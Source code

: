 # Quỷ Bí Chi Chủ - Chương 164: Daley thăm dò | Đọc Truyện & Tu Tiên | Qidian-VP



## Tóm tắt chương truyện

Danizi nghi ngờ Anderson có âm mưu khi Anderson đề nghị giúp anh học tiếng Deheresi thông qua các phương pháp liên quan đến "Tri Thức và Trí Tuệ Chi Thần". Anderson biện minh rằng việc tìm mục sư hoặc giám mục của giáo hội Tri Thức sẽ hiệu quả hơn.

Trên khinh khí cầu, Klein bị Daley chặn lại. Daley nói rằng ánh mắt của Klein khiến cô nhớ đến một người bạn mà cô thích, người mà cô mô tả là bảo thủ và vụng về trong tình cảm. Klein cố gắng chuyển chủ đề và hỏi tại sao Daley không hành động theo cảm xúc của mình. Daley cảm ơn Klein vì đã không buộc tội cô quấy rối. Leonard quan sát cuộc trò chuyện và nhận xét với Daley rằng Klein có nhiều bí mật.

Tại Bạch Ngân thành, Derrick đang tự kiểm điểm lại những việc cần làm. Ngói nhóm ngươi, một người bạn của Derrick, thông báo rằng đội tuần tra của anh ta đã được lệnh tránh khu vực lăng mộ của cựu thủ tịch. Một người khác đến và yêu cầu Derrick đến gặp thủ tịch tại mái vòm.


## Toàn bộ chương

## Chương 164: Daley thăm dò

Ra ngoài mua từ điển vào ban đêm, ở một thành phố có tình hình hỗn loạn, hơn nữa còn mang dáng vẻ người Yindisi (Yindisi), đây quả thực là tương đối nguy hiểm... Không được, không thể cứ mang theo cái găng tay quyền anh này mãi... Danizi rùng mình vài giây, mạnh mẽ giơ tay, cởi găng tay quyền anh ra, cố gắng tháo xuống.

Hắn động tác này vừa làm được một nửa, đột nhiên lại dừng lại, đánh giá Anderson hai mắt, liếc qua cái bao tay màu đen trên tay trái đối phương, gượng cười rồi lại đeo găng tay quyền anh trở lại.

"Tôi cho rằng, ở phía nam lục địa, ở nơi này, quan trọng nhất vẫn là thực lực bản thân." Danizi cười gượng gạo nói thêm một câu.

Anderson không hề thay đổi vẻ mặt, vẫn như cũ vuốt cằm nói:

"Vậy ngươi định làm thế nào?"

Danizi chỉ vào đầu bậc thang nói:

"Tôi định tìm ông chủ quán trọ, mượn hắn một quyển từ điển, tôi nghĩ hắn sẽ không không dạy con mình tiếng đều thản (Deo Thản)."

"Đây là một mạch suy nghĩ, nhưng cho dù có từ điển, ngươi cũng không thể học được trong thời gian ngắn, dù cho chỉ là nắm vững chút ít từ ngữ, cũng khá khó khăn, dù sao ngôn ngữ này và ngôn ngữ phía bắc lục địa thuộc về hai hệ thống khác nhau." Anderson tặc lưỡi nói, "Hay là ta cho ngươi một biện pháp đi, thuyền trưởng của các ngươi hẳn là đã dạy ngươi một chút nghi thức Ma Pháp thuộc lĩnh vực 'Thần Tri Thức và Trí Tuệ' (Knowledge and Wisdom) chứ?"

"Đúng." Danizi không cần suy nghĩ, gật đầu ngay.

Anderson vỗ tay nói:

• Work request: Pull every line containing the string "phương" out of the data above and copy it.

• Solution to the exercise:
Danizi nghi ngờ Anderson có âm mưu khi Anderson đề nghị giúp anh học tiếng Deheresi thông qua các phương pháp liên quan đến "Tri Thức và Trí Tuệ Chi Thần". Anderson biện minh rằng việc tìm mục sư hoặc giám mục của giáo hội Tri Thức sẽ hiệu quả hơn.
Hắn động tác này vừa làm được một nửa, đột nhiên lại dừng lại, đánh giá Anderson hai mắt, liếc qua cái bao tay màu đen trên tay trái đối phương, gượng cười rồi lại đeo găng tay quyền anh trở lại.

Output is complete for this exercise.